O mais empolgante do som desse trio era a imensa vontade de improvisar, de tocar apenas sabendo o começo das músicas, com poucos arranjos, mas muita abertura para o imprevisível, para o som que vinha do outro. Isso transparece em "Misturada". Muitas vezes abusávamos das introduções ad libitum, em que eu criava um clima e os outros tinham que saber o momento certo de começar. E quase sempre Paganini tinha um groove quebrado pra colocar na condução, ignorando tempos fortes e fracos e aumentando a vibração e o desafio. Gilberto sempre contornava a harmonia com notas que abriam novas possibilidades, parecendo que adivinhava as rearmonizações que eu ia fazer no teclado. Era um exercício constante de improviso, no limite entre o free-jazz e o mainstream.

O interessante é que, mesmo sendo muito livre, o improviso não era pesado ou barulhento. O grupo tinha um senso de espaço que lembra às vezes, o jazz mais introvertido dos discos da gravadora ECM, cheio de silêncios que provocam, insinuam, questionam. Uma vez um repórter de uma revista de música, não me lembro qual, nos entrevistou justamente sobre isso, e perguntou porque usávamos tanto o silêncio nos improvisos. Estranhei a pergunta, porque só fui perceber isso depois que ouvi atentamente ao "Misturada".

Talvez isso aconteça porque, apesar das influências das músicas latina e brasileira serem óbvias, a forma como os improvisos são abertos, livres, dão uma cara mais americanizada para o som, que foge um pouco da forma como o jazz brasileiro e o jazz latino costumam soar. O disco mostra bem essa identidade múltipla do trio, com 8 composições de diferentes estilos.

1) Misturada (Gilberto de Queiroz) - essa música explora os ritmos nordestinos como ijexá (ou afouxé), calango e baião.
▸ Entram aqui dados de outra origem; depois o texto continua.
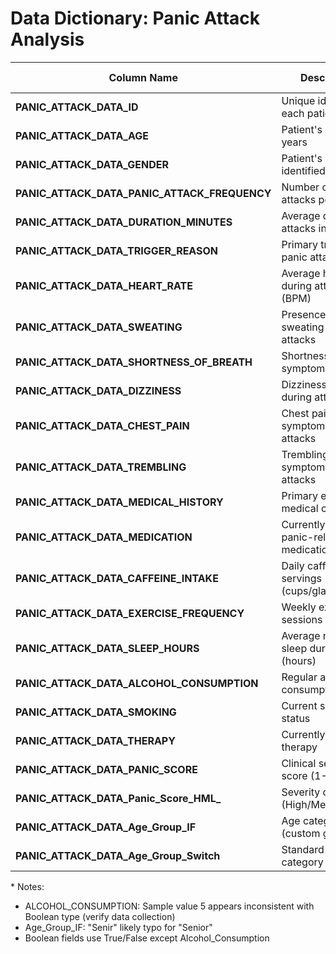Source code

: # Data Dictionary: Panic Attack Analysis

| Column Name                          | Description                                | Data Type | Sample Value |
|--------------------------------------|--------------------------------------------|-----------|--------------|
| **PANIC_ATTACK_DATA_ID**             | Unique identifier for each patient record  | Integer   | 1            |
| **PANIC_ATTACK_DATA_AGE**            | Patient's age in years                     | Integer   | 56           |
| **PANIC_ATTACK_DATA_GENDER**         | Patient's self-identified gender           | String    | Female       |
| **PANIC_ATTACK_DATA_PANIC_ATTACK_FREQUENCY** | Number of panic attacks per week       | Integer   | 9            |
| **PANIC_ATTACK_DATA_DURATION_MINUTES** | Average duration of attacks in minutes   | Integer   | 5            |
| **PANIC_ATTACK_DATA_TRIGGER_REASON** | Primary trigger for panic attacks          | String    | Caffeine     |
| **PANIC_ATTACK_DATA_HEART_RATE**     | Average heart rate during attacks (BPM)    | Integer   | 133          |
| **PANIC_ATTACK_DATA_SWEATING**       | Presence of sweating during attacks        | Boolean   | True         |
| **PANIC_ATTACK_DATA_SHORTNESS_OF_BREATH** | Shortness of breath symptom            | Boolean   | False        |
| **PANIC_ATTACK_DATA_DIZZINESS**      | Dizziness symptom during attacks           | Boolean   | True         |
| **PANIC_ATTACK_DATA_CHEST_PAIN**     | Chest pain symptom during attacks          | Boolean   | True         |
| **PANIC_ATTACK_DATA_TREMBLING**      | Trembling/shaking symptom during attacks   | Boolean   | False        |
| **PANIC_ATTACK_DATA_MEDICAL_HISTORY**| Primary existing medical condition         | String    | Anxiety      |
| **PANIC_ATTACK_DATA_MEDICATION**     | Currently taking panic-related medication  | Boolean   | False        |
| **PANIC_ATTACK_DATA_CAFFEINE_INTAKE**| Daily caffeine servings (cups/glasses)     | Integer   | 2            |
| **PANIC_ATTACK_DATA_EXERCISE_FREQUENCY** | Weekly exercise sessions                | Integer   | 3            |
| **PANIC_ATTACK_DATA_SLEEP_HOURS**    | Average nightly sleep duration (hours)     | Float     | 6.4          |
| **PANIC_ATTACK_DATA_ALCOHOL_CONSUMPTION** | Regular alcohol consumption            | Boolean   | 5*           |
| **PANIC_ATTACK_DATA_SMOKING**        | Current smoking status                     | Boolean   | True         |
| **PANIC_ATTACK_DATA_THERAPY**        | Currently receiving therapy                | Boolean   | True         |
| **PANIC_ATTACK_DATA_PANIC_SCORE**    | Clinical severity score (1-10 scale)       | Integer   | 5            |
| **PANIC_ATTACK_DATA_Panic_Score_HML_** | Severity category (High/Medium/Low)     | String    | Medium       |
| **PANIC_ATTACK_DATA_Age_Group_IF**   | Age category (custom grouping)             | String    | Senir*       |
| **PANIC_ATTACK_DATA_Age_Group_Switch**| Standard age category                      | String    | Adult        |

\* Notes:
- ALCOHOL_CONSUMPTION: Sample value 5 appears inconsistent with Boolean type (verify data collection)
- Age_Group_IF: "Senir" likely typo for "Senior"
- Boolean fields use True/False except Alcohol_Consumption
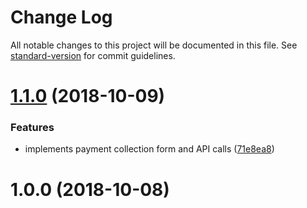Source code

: # Change Log

All notable changes to this project will be documented in this file. See [standard-version](https://github.com/conventional-changelog/standard-version) for commit guidelines.

<a name="1.1.0"></a>
# [1.1.0](https://github.com/teamgunio/stripe-customer-kickstart/compare/v1.0.0...v1.1.0) (2018-10-09)


### Features

* implements payment collection form and API calls ([71e8ea8](https://github.com/teamgunio/stripe-customer-kickstart/commit/71e8ea8))



<a name="1.0.0"></a>
# 1.0.0 (2018-10-08)
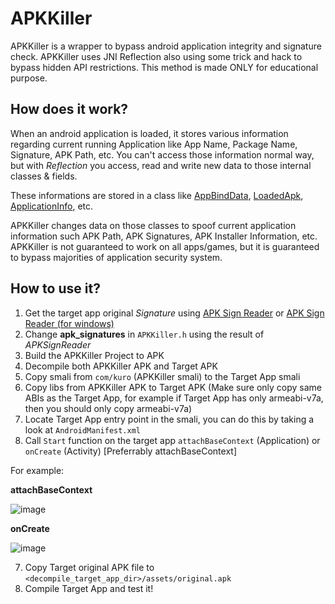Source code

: # APKKiller
APKKiller is a wrapper to bypass android application integrity and signature check. APKKiller uses JNI Reflection also using some trick and hack to bypass hidden API restrictions. This method is made ONLY for educational purpose.

## How does it work?
When an android application is loaded, it stores various information regarding current running Application like App Name, Package Name, Signature, APK Path, etc.
You can't access those information normal way, but with _Reflection_ you access, read and write new data to those internal classes & fields. 

These informations are stored in a class like [AppBindData](https://android.googlesource.com/platform/frameworks/base/+/master/core/java/android/app/ActivityThread.java#855), [LoadedApk](https://android.googlesource.com/platform/frameworks/base/+/master/core/java/android/app/LoadedApk.java), [ApplicationInfo](https://android.googlesource.com/platform/frameworks/base/+/master/core/java/android/content/pm/ApplicationInfo.java), etc.

APKKiller changes data on those classes to spoof current application information such APK Path, APK Signatures, APK Installer Information, etc. APKKiller is not guaranteed to work on all apps/games, but it is guaranteed to bypass majorities of application security system.

## How to use it?
1. Get the target app original _Signature_ using [APK Sign Reader](https://github.com/aimardcr/APKSignReader) or [APK Sign Reader (for windows)](https://github.com/aimardcr/APKSignReader-Java)
2. Change **apk_signatures** in `APKKiller.h` using the result of _APKSignReader_
3. Build the APKKiller Project to APK
4. Decompile both APKKiller APK and Target APK
5. Copy smali from `com/kuro` (APKKiller smali) to the Target App smali
6. Copy libs from APKKiller APK to Target APK (Make sure only copy same ABIs as the Target App, for example if Target App has only armeabi-v7a, then you should only copy armeabi-v7a)
6. Locate Target App entry point in the smali, you can do this by taking a look at `AndroidManifest.xml`
7. Call `Start` function on the target app `attachBaseContext` (Application) or `onCreate` (Activity) [Preferrably attachBaseContext]

For example:

**attachBaseContext**

![image](https://user-images.githubusercontent.com/41464808/162587798-6eb4cc25-c1e2-4ed6-a49d-ae11e8b4b5ba.png)

**onCreate**

![image](https://user-images.githubusercontent.com/41464808/162587846-7e00f933-e1b1-4cef-87eb-6120d4e93120.png)

7. Copy Target original APK file to `<decompile_target_app_dir>/assets/original.apk`
8. Compile Target App and test it!
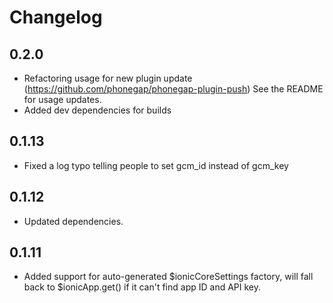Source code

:Changelog
=========

## 0.2.0

* Refactoring usage for new plugin update (https://github.com/phonegap/phonegap-plugin-push)
  See the README for usage updates.
* Added dev dependencies for builds

## 0.1.13

* Fixed a log typo telling people to set gcm_id instead of gcm_key

## 0.1.12

* Updated dependencies.

## 0.1.11

* Added support for auto-generated $ionicCoreSettings factory, will fall back to $ionicApp.get() if it can't find app ID and API key.
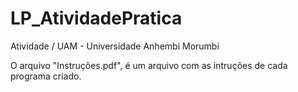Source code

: # LP_AtividadePratica
Atividade / UAM - Universidade Anhembi Morumbi

O arquivo "Instruções.pdf", é um arquivo com as intruções de cada programa criado.
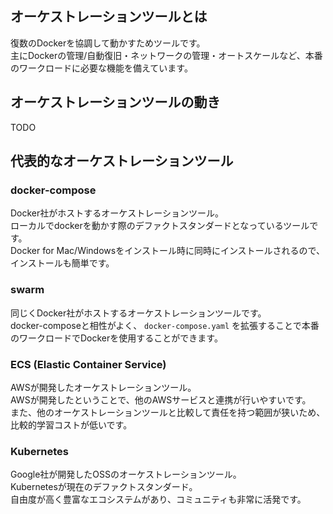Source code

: ## オーケストレーションツールとは
復数のDockerを協調して動かすためツールです。  
主にDockerの管理/自動復旧・ネットワークの管理・オートスケールなど、本番のワークロードに必要な機能を備えています。

## オーケストレーションツールの動き
TODO

## 代表的なオーケストレーションツール
### docker-compose
Docker社がホストするオーケストレーションツール。  
ローカルでdockerを動かす際のデファクトスタンダードとなっているツールです。  
Docker for Mac/Windowsをインストール時に同時にインストールされるので、インストールも簡単です。  

### swarm
同じくDocker社がホストするオーケストレーションツールです。  
docker-composeと相性がよく、 `docker-compose.yaml` を拡張することで本番のワークロードでDockerを使用することができます。  

### ECS (Elastic Container Service)
AWSが開発したオーケストレーションツール。  
AWSが開発したということで、他のAWSサービスと連携が行いやすいです。  
また、他のオーケストレーションツールと比較して責任を持つ範囲が狭いため、比較的学習コストが低いです。

### Kubernetes
Google社が開発したOSSのオーケストレーションツール。  
Kubernetesが現在のデファクトスタンダード。  
自由度が高く豊富なエコシステムがあり、コミュニティも非常に活発です。
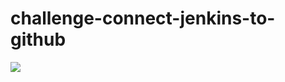 # challenge-connect-jenkins-to-github
<a href='https://5e7f096d7124.ngrok.app/job/challenge-connect-jenkins-to-github/'><img src='https://5e7f096d7124.ngrok.app/buildStatus/icon?job=challenge-connect-jenkins-to-github'></a>
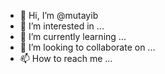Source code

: - 👋 Hi, I’m @mutayib
- 👀 I’m interested in ...
- 🌱 I’m currently learning ...
- 💞️ I’m looking to collaborate on ...
- 📫 How to reach me ...

<!---
mutayib/mutayib is a ✨ special ✨ repository because its `README.md` (this file) appears on your GitHub profile.
You can click the Preview link to take a look at your changes.
--->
Os improvisos acabam trazendo elementos da música latina e são bem dinâmicos.

2) Para Cima (Gilberto de Queiroz) - antes da introdução, Gilberto decidiu na hora fazer um improviso, onde o baixo toca a melodia nas regiões agudas e o piano elétrico rearmoniza o tema. em seguida, entra a bateria, tocando uma bossa-nova "quebrada", em 11 tempos. Durante os improvisos a bossa-nova vai sendo "implodida" pelos ataques de bateria e piano em tempos incomuns.

3) Samba pra Junior (Murilo Barbosa) - espécie de samba latino que sempre foi uma das mais pedidas nas apresentações do LJT. Talvez porque nessa música o grupo conseguisse fazer improvisos mais ousados, e também pelas performances impressionantes de Paganini, que tocava esse samba com muita técnica e musicalidade. A versão do disco tem um solo de bateria de mais de cinco minutos.

4) Little Mom' (Gilberto de Queiroz) - uma balada inspirada na harmonia de Miles Davis, com abstrações de ritmo e harmonia em um nível absurdo, beirando a dissolução total. Minha preferida.

5) Sinfonia Valentino (Murilo Barbosa) - composição quase minimalista, feita para tocar nas jam sessions de quarta-feira. Já estava virando hit no bar, pois tem estilo progressivo, com baixo em ostinato que dá o tom dos improvisos, feitos de forma mais solta.

6) Peto (Gilberto de Queiroz) - sambinha estilo partido alto, uma homenagem do Gilberto ao filho dele, que faz uma participação especial cantando "Marcha Soldado" na abertura. Um erro na edição fez com que ele cantasse duas vezes...

7) Vardom Waltz (Gilberto de Queiroz) - composição do Gilberto com harmonia moderna e um tempo composto, espécie valsa hard-bop que é um desafio para improvisar. A marca é a condução da bateria, bem ao estilo "Paganini" de tocar, cheio de grooves variados e fills em momentos inauditos.

8) La Calle Esmeraldas (Gilberto de Queiroz) - levada caribenha com toques de hard-bop e fusion, com longo improviso de piano e shout chorus com improviso de bateria, fecha o disco em alta.